Even just the effects on wild insects could be important, so anyone who is interested in insect welfare should be interested in these effects, too, or have good reason to ignore them, which I’d be interested in knowing (and possibly challenging).
I’d also tentatively put mites, springtails and farmed insect larvae at similar welfare ranges and probabilities of sentience, although quite uncertain. So, if you count farmed insect larvae as worthy of moral consideration at all, you should probably count mites and springtails, too, and to similar degrees on welfarist grounds.
I think some potentially good reasons to ignore the effects on wild terrestrial invertebrates are the following:
You think we’ll have much larger expected impact on invertebrates with the invertebrate work we (or you) support or will support. Maybe (y)our portfolio of interventions will be positive in expectation across groups of welfare ranges and probabilities of sentience.

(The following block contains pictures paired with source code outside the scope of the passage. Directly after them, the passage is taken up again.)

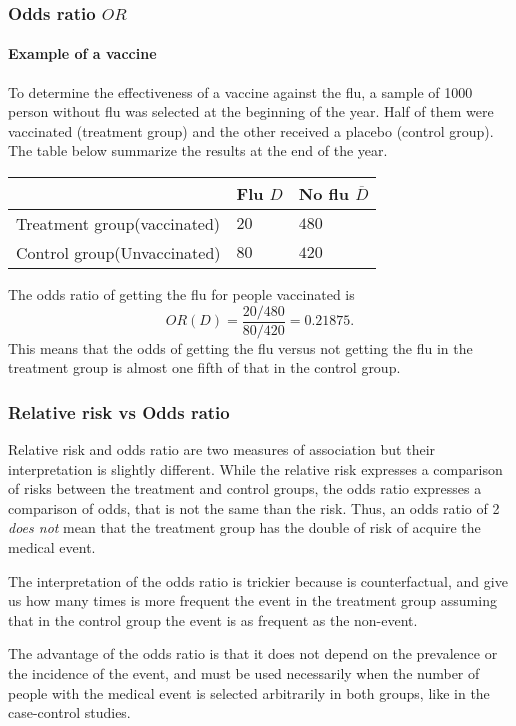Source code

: \begin{frame}
\frametitle{Odds ratio $OR$}
\framesubtitle{Example of a vaccine}
To determine the effectiveness of a vaccine against the flu, a sample of 1000 person without flu was selected at the beginning of the year.
Half of them were vaccinated (treatment group) and the other received a placebo (control group).
The table below summarize the results at the end of the year. 

\begin{center}
  \begin{tabular}{|m{2.7cm}|m{1.5cm}<{\centering}|m{1.5cm}<{\centering}|}
  \cline{2-3}
  \multicolumn{1}{c|}{} & Flu $D$ & No flu $\overline D$\\ 
  \hline
  Treatment group\newline (vaccinated) & $20$ & $480$\\ 
  \hline 
  Control group\newline (Unvaccinated) & $80$ & $420$\\ 
  \hline
\end{tabular}
\end{center}

The odds ratio of getting the flu for people vaccinated is
\[
  OR(D) = \frac{20/480}{80/420} = 0.21875.
\]
This means that the odds of getting the flu versus not getting the flu in the treatment group is almost one fifth of that in the control group.
\end{frame}


\begin{frame}
\frametitle{Relative risk vs Odds ratio} 
Relative risk and odds ratio are two measures of association but their interpretation is slightly different.
While the relative risk expresses a comparison of risks between the treatment and control groups, the odds ratio expresses a comparison of odds, that is not the same than the risk.
Thus, an odds ratio of 2 \emph{does not} mean that the treatment group has the double of risk of acquire the medical event. 

The interpretation of the odds ratio is trickier because is counterfactual, and give us how many times is more frequent the event in the treatment group assuming that in the control group the event is as frequent as the non-event.

The advantage of the odds ratio is that it does not depend on the prevalence or the incidence of the event, and must be used necessarily when the number of people with the medical event is selected arbitrarily in both groups, like in the case-control studies.
\end{frame}


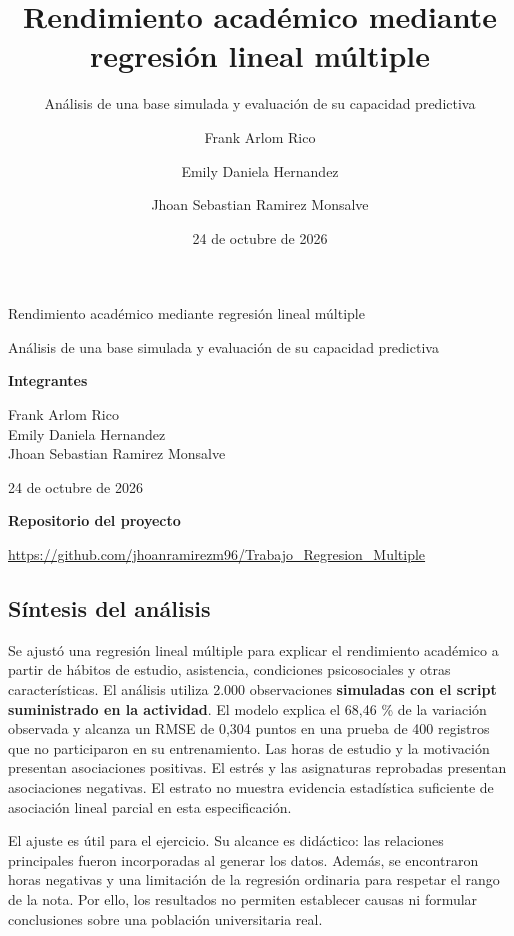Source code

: \documentclass[
  11pt,
  letterpaper,
]{article}
\title{Rendimiento académico mediante regresión lineal múltiple}
\subtitle{Análisis de una base simulada y evaluación de su capacidad
predictiva}
\author{Frank Arlom Rico \and Emily Daniela Hernandez \and Jhoan
Sebastian Ramirez Monsalve}
\date{24 de octubre de 2026}
\begin{document}
\thispagestyle{plain}
\begin{center}
{\Large Rendimiento académico mediante regresión lineal múltiple\par}
\vspace{4pt}
{\normalsize Análisis de una base simulada y evaluación de su capacidad predictiva\par}
\vspace{10pt}
{\normalsize\textbf{Integrantes}\par}
Frank Arlom Rico\\
Emily Daniela Hernandez\\
Jhoan Sebastian Ramirez Monsalve
\par\vspace{8pt}
{\small 24 de octubre de 2026\par}
\vspace{4pt}
{\small\textbf{Repositorio del proyecto}\par}
{\footnotesize\url{https://github.com/jhoanramirezm96/Trabajo_Regresion_Multiple}\par}
\end{center}
\vspace{3pt}


\hypertarget{suxedntesis-del-anuxe1lisis}{%
\subsection{Síntesis del análisis}\label{suxedntesis-del-anuxe1lisis}}

Se ajustó una regresión lineal múltiple para explicar el rendimiento
académico a partir de hábitos de estudio, asistencia, condiciones
psicosociales y otras características. El análisis utiliza 2.000
observaciones \textbf{simuladas con el script suministrado en la
actividad}. El modelo explica el 68,46 \% de la variación observada y
alcanza un RMSE de 0,304 puntos en una prueba de 400 registros que no
participaron en su entrenamiento. Las horas de estudio y la motivación
presentan asociaciones positivas. El estrés y las asignaturas reprobadas
presentan asociaciones negativas. El estrato no muestra evidencia
estadística suficiente de asociación lineal parcial en esta
especificación.

El ajuste es útil para el ejercicio. Su alcance es didáctico: las
relaciones principales fueron incorporadas al generar los datos. Además,
se encontraron horas negativas y una limitación de la regresión
ordinaria para respetar el rango de la nota. Por ello, los resultados no
permiten establecer causas ni formular conclusiones sobre una población
universitaria real.
\end{document}
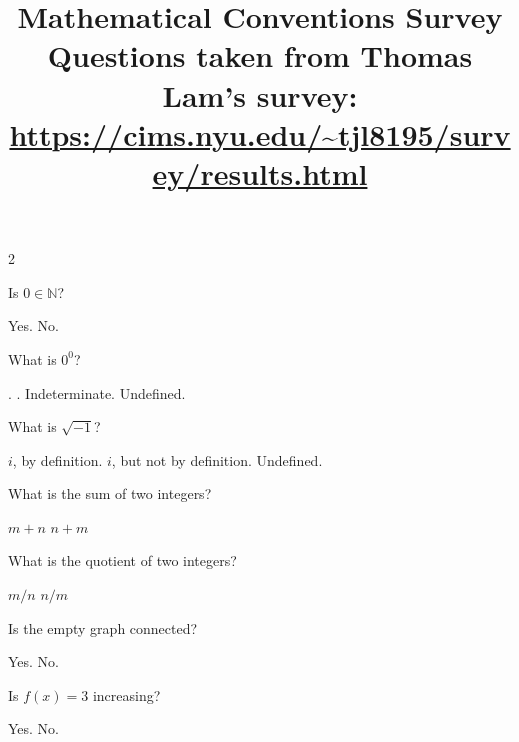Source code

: \documentclass[a4paper,12pt]{exam}
\title{Mathematical Conventions Survey \\
\small Questions taken from Thomas Lam's survey: \url{https://cims.nyu.edu/~tjl8195/survey/results.html}}
\date{}
\begin{document}
\maketitle


\thispagestyle{headandfoot}
\vspace{-0.75in}


\begin{multicols}{2}
\begin{questions}

		\begin{samepage}
		\question Is $0\in \mathbb{N}$?
        \begin{checkboxes}
            \choice Yes.
            \choice No.
        \end{checkboxes}
        \end{samepage}
        
        \begin{samepage}
    \question What is $0^0$? 
        \begin{checkboxes}
            .
            .
            \choice Indeterminate.
            \choice Undefined.
        \end{checkboxes}
			\end{samepage}
    \question What is $\sqrt{-1}$? 
        \begin{checkboxes}
            \choice $i$, by definition.
            \choice $i$, but not by definition.
            \choice Undefined.
        \end{checkboxes}

    \question What is the sum of two integers? 
        \begin{checkboxes}
            \choice $m+n$
            \choice $n+m$
        \end{checkboxes}

    \question What is the quotient of two integers?
        \begin{checkboxes}
            \choice $m/n$
            \choice $n/m$
        \end{checkboxes}

    \question Is the empty graph connected?
        \begin{checkboxes}
            \choice Yes.
            \choice No.
        \end{checkboxes}

    \question Is $f(x)=3$ increasing?
        \begin{checkboxes}
            \choice Yes.
            \choice No.
        \end{checkboxes}


\end{questions}
\end{multicols}
\end{document}
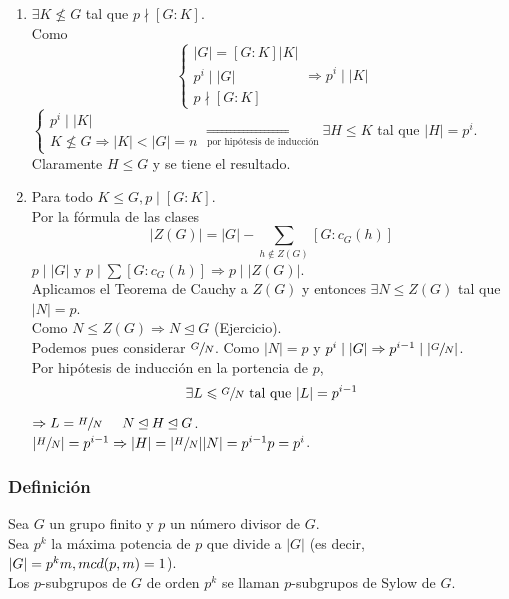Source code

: \documentclass[11pt,a4paper]{article}
\begin{document}
\begin{enumerate}[label = Caso \arabic*]
\item $\exists K \nleq G$ tal que $p \nmid [G:K]$. \\
Como
$$\begin{cases}
|G| = [G:K] |K| \\
p^{i} \mid |G| \\
p \nmid [G:K]
\end{cases}
\Rightarrow p^{i} \mid |K|$$
$\begin{cases}
p^{i} \mid |K| \\
K \nleq G \Rightarrow |K| < |G| = n
\end{cases}
\underset{\text{por hipótesis de inducción}}{\Rightarrow} \exists H \leqslant K$ tal que $|H| = p^{i}$. Claramente $H \leqslant G$ y se tiene el resultado.
\item Para todo $K \leqslant G, p \mid [G:K]$. \\
Por la fórmula de las clases
$$|Z(G)| = |G| - \sum_{h \notin Z(G)} [G: c_{G}(h)]$$
$p \mid |G|$ y $p \mid \sum	[G:c_{G}(h)] \Rightarrow p \mid |Z(G)|$. \\
Aplicamos el Teorema de Cauchy a $Z(G)$ y entonces $\exists N \leqslant Z(G)$ tal que $|N| = p$. \\
Como $N \leqslant Z(G) \Rightarrow N \unlhd G$ (Ejercicio). \\
Podemos pues considerar $\sfrac{G}{N}$. Como $|N| = p$ y $p^{i} \mid |G| \Rightarrow p^{i-1} \mid |\sfrac{G}{N}|$. \\
Por hipótesis de inducción en la portencia de $p$,
$$\exists L \leqslant \sfrac{G}{N} \text{ tal que } |L| = p^{i-1}$$
$\Rightarrow L = \sfrac{H}{N} \hspace{0.5cm} N \unlhd H \unlhd G$. \\
$|\sfrac{H}{N}| = p^{i-1} \Rightarrow |H| = |\sfrac{H}{N}||N| = p^{i-1}p = p^{i}$.
\end{enumerate}

\subsubsection*{Definición}

Sea $G$ un grupo finito y $p$ un número divisor de $G$. \\
Sea $p^{k}$ la máxima potencia de $p$ que divide a $|G|$ (es decir, $|G| = p^{k}m, \\ mcd(p,m) = 1$). \\
Los $p$-subgrupos de $G$ de orden $p^{k}$ se llaman $p$-subgrupos de Sylow de $G$.
\end{document}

I think this requires at least comparing to estimates of the effects of vertebrate-targeting interventions on wild terrestrial invertebrates, e.g. Vasco’s, to be justified. So you aren’t exactly ignoring the effects at all. That ~36% of the world’s habitable land is used for animal agriculture, directly or for feed,[1] seems like a good reason to believe that animal agriculture is one of the main ways we affect wild (terrestrial) invertebrates and that some of the highest leverage vertebrate interventions will be among the highest leverage for wild invertebrates.
You think the impacts on wild terrestrial invertebrates are generally good anyway, but don’t differ enough between interventions to outweigh reasons for sometimes prioritizing vertebrates (e.g. normative uncertainty or a portfolio that’s robustly good across sentience and welfare range groups).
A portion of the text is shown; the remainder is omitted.